Yesterday, I went out with him. His relationship with me is so sensitive, I had to think twice. It felt wrong, my subconscious wanted to be with him so badly. i have no idea what I'm talking about. I'm just rambling. Some inner voice told me to go. I did. We went to buy tickets to the movie, he didn't offer to pay. Minus points like crazy. Lunch, Just Acia. He payed - only right. I couldn't look him in the eye, some strange force just wouldn't let me do it. probably it was his piercing gaze.

Most of the things happened during the movie. I felt a sense to attraction towards him. I kept doing things to hint that he should make a move. As expected, he didn't catch it. But we were so close, I swear I almost leaned. I have no idea, my control over myself was fantastic. Soon it was over, and I came to a conclusion that I can never be with him. Ever. My superficial side reigns over all.

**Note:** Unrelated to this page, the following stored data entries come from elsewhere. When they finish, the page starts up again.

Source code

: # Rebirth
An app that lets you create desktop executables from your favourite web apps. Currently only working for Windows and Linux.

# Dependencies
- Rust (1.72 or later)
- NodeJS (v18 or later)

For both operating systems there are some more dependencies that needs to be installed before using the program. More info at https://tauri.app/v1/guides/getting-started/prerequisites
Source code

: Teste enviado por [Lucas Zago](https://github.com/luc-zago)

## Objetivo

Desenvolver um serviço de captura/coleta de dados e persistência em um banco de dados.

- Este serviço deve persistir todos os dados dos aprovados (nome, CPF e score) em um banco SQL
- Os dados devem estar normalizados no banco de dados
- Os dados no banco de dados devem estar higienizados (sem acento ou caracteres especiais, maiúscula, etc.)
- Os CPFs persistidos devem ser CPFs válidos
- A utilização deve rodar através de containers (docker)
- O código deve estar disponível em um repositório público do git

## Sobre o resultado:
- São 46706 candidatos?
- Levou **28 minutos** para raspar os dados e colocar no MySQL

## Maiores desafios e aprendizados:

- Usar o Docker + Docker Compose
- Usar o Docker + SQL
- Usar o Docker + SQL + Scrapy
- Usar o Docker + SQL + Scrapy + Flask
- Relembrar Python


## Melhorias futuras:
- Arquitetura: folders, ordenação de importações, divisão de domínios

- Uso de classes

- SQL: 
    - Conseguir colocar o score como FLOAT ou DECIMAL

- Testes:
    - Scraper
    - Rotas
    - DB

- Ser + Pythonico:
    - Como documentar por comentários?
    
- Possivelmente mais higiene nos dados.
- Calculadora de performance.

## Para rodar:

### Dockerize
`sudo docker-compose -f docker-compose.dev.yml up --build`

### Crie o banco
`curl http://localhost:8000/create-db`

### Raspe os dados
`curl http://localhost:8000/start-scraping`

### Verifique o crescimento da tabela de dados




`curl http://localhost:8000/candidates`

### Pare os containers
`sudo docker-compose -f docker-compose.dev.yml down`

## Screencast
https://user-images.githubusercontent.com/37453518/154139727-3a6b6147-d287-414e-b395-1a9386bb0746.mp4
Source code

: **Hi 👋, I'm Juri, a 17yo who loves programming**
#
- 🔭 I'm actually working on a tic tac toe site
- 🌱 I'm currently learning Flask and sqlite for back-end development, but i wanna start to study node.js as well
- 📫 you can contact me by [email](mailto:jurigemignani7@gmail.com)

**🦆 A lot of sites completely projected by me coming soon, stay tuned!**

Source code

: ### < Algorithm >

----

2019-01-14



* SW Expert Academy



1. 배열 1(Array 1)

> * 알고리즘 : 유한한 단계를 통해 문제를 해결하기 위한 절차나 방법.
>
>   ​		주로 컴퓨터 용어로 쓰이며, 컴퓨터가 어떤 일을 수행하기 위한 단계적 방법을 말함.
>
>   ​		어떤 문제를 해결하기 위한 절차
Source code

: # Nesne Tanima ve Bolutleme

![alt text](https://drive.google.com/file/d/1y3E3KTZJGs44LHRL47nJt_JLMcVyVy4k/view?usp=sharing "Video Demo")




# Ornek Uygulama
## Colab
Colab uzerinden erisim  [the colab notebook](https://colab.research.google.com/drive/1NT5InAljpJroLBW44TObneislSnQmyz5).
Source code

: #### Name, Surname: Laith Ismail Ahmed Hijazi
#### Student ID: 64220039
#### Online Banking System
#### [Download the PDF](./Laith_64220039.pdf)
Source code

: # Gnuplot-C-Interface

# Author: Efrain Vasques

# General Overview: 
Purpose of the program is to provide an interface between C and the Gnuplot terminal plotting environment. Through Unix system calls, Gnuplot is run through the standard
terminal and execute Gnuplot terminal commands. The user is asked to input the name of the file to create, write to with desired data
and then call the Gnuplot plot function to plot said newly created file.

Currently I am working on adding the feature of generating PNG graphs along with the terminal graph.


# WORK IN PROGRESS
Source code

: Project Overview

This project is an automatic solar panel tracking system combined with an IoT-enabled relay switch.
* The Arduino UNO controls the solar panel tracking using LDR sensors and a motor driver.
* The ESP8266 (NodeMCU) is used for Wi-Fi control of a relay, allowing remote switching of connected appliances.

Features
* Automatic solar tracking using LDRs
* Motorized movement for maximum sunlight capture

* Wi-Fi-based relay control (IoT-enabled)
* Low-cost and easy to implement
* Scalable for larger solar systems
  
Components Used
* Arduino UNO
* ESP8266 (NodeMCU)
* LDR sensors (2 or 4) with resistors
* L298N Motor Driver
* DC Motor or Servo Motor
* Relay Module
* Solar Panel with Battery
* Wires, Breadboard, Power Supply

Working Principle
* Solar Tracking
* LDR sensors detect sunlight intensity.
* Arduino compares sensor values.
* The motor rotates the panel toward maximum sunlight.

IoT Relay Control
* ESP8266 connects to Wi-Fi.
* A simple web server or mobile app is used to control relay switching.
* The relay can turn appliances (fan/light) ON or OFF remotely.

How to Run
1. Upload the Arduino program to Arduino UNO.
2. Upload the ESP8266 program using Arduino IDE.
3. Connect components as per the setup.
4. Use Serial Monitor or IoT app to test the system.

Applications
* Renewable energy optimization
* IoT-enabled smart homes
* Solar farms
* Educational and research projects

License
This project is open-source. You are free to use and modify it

He just isn't physically attractive enough for me. I honestly think I deserve better. However, I am pretty sure he is attracted to me. Its matters of the heart like this that baffles me. When I'm physically with him, I'm completely turned off. When I'm not, I'm love drunk. You have got to be fucking kidding me.

I'm seeing him in an hour's time. A little flirting won't hurt right?